→ **EXERCISE GOAL**: Each entry needs to be reproduced verbatim.

→ **DATA**:
****

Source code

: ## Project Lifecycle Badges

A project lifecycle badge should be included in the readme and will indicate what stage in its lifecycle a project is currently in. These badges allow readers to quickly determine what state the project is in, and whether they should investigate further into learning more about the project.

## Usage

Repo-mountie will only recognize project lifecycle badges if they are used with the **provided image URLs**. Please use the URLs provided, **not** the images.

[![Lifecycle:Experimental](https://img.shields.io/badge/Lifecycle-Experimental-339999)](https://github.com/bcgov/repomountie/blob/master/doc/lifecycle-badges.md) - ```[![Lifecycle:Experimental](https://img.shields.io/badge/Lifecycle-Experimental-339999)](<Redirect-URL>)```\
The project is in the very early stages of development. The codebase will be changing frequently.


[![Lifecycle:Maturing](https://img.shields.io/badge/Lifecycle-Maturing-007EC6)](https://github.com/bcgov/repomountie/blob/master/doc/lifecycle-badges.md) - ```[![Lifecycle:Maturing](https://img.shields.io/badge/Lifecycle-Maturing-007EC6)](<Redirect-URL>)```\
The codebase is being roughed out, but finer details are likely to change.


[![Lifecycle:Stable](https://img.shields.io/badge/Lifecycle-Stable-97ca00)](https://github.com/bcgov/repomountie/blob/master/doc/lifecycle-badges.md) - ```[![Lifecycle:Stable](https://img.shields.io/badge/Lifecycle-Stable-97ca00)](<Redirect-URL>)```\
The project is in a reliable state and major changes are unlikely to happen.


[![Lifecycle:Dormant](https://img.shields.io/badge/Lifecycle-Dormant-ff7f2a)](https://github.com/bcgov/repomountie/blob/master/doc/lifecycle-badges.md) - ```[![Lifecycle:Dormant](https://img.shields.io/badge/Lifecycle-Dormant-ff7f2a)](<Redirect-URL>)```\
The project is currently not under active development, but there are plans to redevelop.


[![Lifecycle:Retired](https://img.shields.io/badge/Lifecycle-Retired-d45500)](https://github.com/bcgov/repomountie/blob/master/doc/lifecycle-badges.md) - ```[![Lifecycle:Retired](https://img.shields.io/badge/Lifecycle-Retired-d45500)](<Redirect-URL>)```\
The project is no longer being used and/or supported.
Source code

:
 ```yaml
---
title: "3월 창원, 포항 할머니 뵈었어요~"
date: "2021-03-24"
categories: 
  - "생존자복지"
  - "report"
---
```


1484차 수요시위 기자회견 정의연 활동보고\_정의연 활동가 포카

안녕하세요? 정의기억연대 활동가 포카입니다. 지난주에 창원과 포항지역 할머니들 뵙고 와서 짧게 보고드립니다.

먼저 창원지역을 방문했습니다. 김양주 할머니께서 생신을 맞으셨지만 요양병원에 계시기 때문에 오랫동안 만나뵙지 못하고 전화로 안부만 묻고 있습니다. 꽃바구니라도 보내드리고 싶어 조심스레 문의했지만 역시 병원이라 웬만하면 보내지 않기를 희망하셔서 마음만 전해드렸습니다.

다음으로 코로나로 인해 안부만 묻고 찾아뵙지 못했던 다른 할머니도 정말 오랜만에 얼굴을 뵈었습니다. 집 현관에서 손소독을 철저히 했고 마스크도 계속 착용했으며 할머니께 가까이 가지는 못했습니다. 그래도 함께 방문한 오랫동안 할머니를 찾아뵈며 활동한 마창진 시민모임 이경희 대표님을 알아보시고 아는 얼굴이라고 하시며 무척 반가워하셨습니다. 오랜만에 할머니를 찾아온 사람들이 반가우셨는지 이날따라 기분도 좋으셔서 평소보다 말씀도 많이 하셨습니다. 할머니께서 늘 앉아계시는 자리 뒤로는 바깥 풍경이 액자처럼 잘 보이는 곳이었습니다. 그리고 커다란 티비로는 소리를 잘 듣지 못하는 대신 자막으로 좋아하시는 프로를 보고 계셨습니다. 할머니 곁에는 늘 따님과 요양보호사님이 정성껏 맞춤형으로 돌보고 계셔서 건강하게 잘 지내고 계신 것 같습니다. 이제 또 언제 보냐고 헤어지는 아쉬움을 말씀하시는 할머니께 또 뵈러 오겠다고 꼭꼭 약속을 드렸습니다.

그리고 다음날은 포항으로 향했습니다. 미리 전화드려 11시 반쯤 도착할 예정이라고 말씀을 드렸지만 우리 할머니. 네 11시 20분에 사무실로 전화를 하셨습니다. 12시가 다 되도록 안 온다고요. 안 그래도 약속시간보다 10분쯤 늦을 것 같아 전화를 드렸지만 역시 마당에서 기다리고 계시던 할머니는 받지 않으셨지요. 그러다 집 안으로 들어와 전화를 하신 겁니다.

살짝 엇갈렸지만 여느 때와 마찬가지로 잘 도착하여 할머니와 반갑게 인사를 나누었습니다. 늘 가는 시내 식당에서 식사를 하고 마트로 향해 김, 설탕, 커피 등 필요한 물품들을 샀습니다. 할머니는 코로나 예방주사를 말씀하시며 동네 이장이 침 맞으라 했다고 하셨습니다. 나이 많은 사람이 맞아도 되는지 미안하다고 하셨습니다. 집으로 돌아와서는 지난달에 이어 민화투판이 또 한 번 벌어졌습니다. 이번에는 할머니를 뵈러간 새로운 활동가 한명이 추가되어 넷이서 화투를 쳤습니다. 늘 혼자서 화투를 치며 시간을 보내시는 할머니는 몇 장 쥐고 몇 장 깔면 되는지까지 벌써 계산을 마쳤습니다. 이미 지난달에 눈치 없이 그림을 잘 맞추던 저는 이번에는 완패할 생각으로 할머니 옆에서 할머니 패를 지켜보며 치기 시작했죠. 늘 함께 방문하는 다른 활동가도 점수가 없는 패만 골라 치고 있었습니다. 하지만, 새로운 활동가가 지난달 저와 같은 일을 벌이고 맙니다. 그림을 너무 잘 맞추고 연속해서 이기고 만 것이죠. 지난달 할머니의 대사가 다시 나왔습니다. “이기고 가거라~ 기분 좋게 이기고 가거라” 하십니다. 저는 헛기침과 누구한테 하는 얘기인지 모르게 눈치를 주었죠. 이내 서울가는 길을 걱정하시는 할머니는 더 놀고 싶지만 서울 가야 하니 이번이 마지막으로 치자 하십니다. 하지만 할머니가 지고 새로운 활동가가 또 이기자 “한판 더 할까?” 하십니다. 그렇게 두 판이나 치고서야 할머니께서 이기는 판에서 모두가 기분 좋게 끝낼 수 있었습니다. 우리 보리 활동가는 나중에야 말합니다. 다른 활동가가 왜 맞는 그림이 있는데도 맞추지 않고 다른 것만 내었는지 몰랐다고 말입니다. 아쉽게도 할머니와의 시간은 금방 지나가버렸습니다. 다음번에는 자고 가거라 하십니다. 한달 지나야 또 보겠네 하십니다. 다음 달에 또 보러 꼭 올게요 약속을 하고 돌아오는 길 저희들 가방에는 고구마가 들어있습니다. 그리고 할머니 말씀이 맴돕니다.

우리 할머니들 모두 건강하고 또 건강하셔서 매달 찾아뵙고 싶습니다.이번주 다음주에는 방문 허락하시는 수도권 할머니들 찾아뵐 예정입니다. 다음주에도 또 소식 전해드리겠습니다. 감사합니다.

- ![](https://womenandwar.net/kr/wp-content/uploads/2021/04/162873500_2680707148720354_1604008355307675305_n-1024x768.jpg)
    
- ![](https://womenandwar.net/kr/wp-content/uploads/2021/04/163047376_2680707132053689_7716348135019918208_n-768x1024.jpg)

****

→ **SOLUTION TO THE PROBLEM**:
Source code

: ## Project Lifecycle Badges

A project lifecycle badge should be included in the readme and will indicate what stage in its lifecycle a project is currently in. These badges allow readers to quickly determine what state the project is in, and whether they should investigate further into learning more about the project.

## Usage

Repo-mountie will only recognize project lifecycle badges if they are used with the **provided image URLs**. Please use the URLs provided, **not** the images.

[![Lifecycle:Experimental](https://img.shields.io/badge/Lifecycle-Experimental-339999)](https://github.com/bcgov/repomountie/blob/master/doc/lifecycle-badges.md) - ```[![Lifecycle:Experimental](https://img.shields.io/badge/Lifecycle-Experimental-339999)](<Redirect-URL>)```\
The project is in the very early stages of development. The codebase will be changing frequently.


[![Lifecycle:Maturing](https://img.shields.io/badge/Lifecycle-Maturing-007EC6)](https://github.com/bcgov/repomountie/blob/master/doc/lifecycle-badges.md) - ```[![Lifecycle:Maturing](https://img.shields.io/badge/Lifecycle-Maturing-007EC6)](<Redirect-URL>)```\
The codebase is being roughed out, but finer details are likely to change.


[![Lifecycle:Stable](https://img.shields.io/badge/Lifecycle-Stable-97ca00)](https://github.com/bcgov/repomountie/blob/master/doc/lifecycle-badges.md) - ```[![Lifecycle:Stable](https://img.shields.io/badge/Lifecycle-Stable-97ca00)](<Redirect-URL>)```\
The project is in a reliable state and major changes are unlikely to happen.


[![Lifecycle:Dormant](https://img.shields.io/badge/Lifecycle-Dormant-ff7f2a)](https://github.com/bcgov/repomountie/blob/master/doc/lifecycle-badges.md) - ```[![Lifecycle:Dormant](https://img.shields.io/badge/Lifecycle-Dormant-ff7f2a)](<Redirect-URL>)```\
The project is currently not under active development, but there are plans to redevelop.


[![Lifecycle:Retired](https://img.shields.io/badge/Lifecycle-Retired-d45500)](https://github.com/bcgov/repomountie/blob/master/doc/lifecycle-badges.md) - ```[![Lifecycle:Retired](https://img.shields.io/badge/Lifecycle-Retired-d45500)](<Redirect-URL>)```\
The project is no longer being used and/or supported.
Source code

:
 ```yaml
---
title: "3월 창원, 포항 할머니 뵈었어요~"
date: "2021-03-24"
categories: 
  - "생존자복지"
  - "report"
---
```


1484차 수요시위 기자회견 정의연 활동보고\_정의연 활동가 포카

안녕하세요? 정의기억연대 활동가 포카입니다. 지난주에 창원과 포항지역 할머니들 뵙고 와서 짧게 보고드립니다.

먼저 창원지역을 방문했습니다. 김양주 할머니께서 생신을 맞으셨지만 요양병원에 계시기 때문에 오랫동안 만나뵙지 못하고 전화로 안부만 묻고 있습니다. 꽃바구니라도 보내드리고 싶어 조심스레 문의했지만 역시 병원이라 웬만하면 보내지 않기를 희망하셔서 마음만 전해드렸습니다.

다음으로 코로나로 인해 안부만 묻고 찾아뵙지 못했던 다른 할머니도 정말 오랜만에 얼굴을 뵈었습니다. 집 현관에서 손소독을 철저히 했고 마스크도 계속 착용했으며 할머니께 가까이 가지는 못했습니다. 그래도 함께 방문한 오랫동안 할머니를 찾아뵈며 활동한 마창진 시민모임 이경희 대표님을 알아보시고 아는 얼굴이라고 하시며 무척 반가워하셨습니다. 오랜만에 할머니를 찾아온 사람들이 반가우셨는지 이날따라 기분도 좋으셔서 평소보다 말씀도 많이 하셨습니다. 할머니께서 늘 앉아계시는 자리 뒤로는 바깥 풍경이 액자처럼 잘 보이는 곳이었습니다. 그리고 커다란 티비로는 소리를 잘 듣지 못하는 대신 자막으로 좋아하시는 프로를 보고 계셨습니다. 할머니 곁에는 늘 따님과 요양보호사님이 정성껏 맞춤형으로 돌보고 계셔서 건강하게 잘 지내고 계신 것 같습니다. 이제 또 언제 보냐고 헤어지는 아쉬움을 말씀하시는 할머니께 또 뵈러 오겠다고 꼭꼭 약속을 드렸습니다.

그리고 다음날은 포항으로 향했습니다. 미리 전화드려 11시 반쯤 도착할 예정이라고 말씀을 드렸지만 우리 할머니. 네 11시 20분에 사무실로 전화를 하셨습니다. 12시가 다 되도록 안 온다고요. 안 그래도 약속시간보다 10분쯤 늦을 것 같아 전화를 드렸지만 역시 마당에서 기다리고 계시던 할머니는 받지 않으셨지요. 그러다 집 안으로 들어와 전화를 하신 겁니다.

살짝 엇갈렸지만 여느 때와 마찬가지로 잘 도착하여 할머니와 반갑게 인사를 나누었습니다. 늘 가는 시내 식당에서 식사를 하고 마트로 향해 김, 설탕, 커피 등 필요한 물품들을 샀습니다. 할머니는 코로나 예방주사를 말씀하시며 동네 이장이 침 맞으라 했다고 하셨습니다. 나이 많은 사람이 맞아도 되는지 미안하다고 하셨습니다. 집으로 돌아와서는 지난달에 이어 민화투판이 또 한 번 벌어졌습니다. 이번에는 할머니를 뵈러간 새로운 활동가 한명이 추가되어 넷이서 화투를 쳤습니다. 늘 혼자서 화투를 치며 시간을 보내시는 할머니는 몇 장 쥐고 몇 장 깔면 되는지까지 벌써 계산을 마쳤습니다. 이미 지난달에 눈치 없이 그림을 잘 맞추던 저는 이번에는 완패할 생각으로 할머니 옆에서 할머니 패를 지켜보며 치기 시작했죠. 늘 함께 방문하는 다른 활동가도 점수가 없는 패만 골라 치고 있었습니다. 하지만, 새로운 활동가가 지난달 저와 같은 일을 벌이고 맙니다. 그림을 너무 잘 맞추고 연속해서 이기고 만 것이죠. 지난달 할머니의 대사가 다시 나왔습니다. “이기고 가거라~ 기분 좋게 이기고 가거라” 하십니다. 저는 헛기침과 누구한테 하는 얘기인지 모르게 눈치를 주었죠. 이내 서울가는 길을 걱정하시는 할머니는 더 놀고 싶지만 서울 가야 하니 이번이 마지막으로 치자 하십니다. 하지만 할머니가 지고 새로운 활동가가 또 이기자 “한판 더 할까?” 하십니다. 그렇게 두 판이나 치고서야 할머니께서 이기는 판에서 모두가 기분 좋게 끝낼 수 있었습니다. 우리 보리 활동가는 나중에야 말합니다. 다른 활동가가 왜 맞는 그림이 있는데도 맞추지 않고 다른 것만 내었는지 몰랐다고 말입니다. 아쉽게도 할머니와의 시간은 금방 지나가버렸습니다. 다음번에는 자고 가거라 하십니다. 한달 지나야 또 보겠네 하십니다. 다음 달에 또 보러 꼭 올게요 약속을 하고 돌아오는 길 저희들 가방에는 고구마가 들어있습니다. 그리고 할머니 말씀이 맴돕니다.

우리 할머니들 모두 건강하고 또 건강하셔서 매달 찾아뵙고 싶습니다.이번주 다음주에는 방문 허락하시는 수도권 할머니들 찾아뵐 예정입니다. 다음주에도 또 소식 전해드리겠습니다. 감사합니다.

- ![](https://womenandwar.net/kr/wp-content/uploads/2021/04/162873500_2680707148720354_1604008355307675305_n-1024x768.jpg)
    
- ![](https://womenandwar.net/kr/wp-content/uploads/2021/04/163047376_2680707132053689_7716348135019918208_n-768x1024.jpg)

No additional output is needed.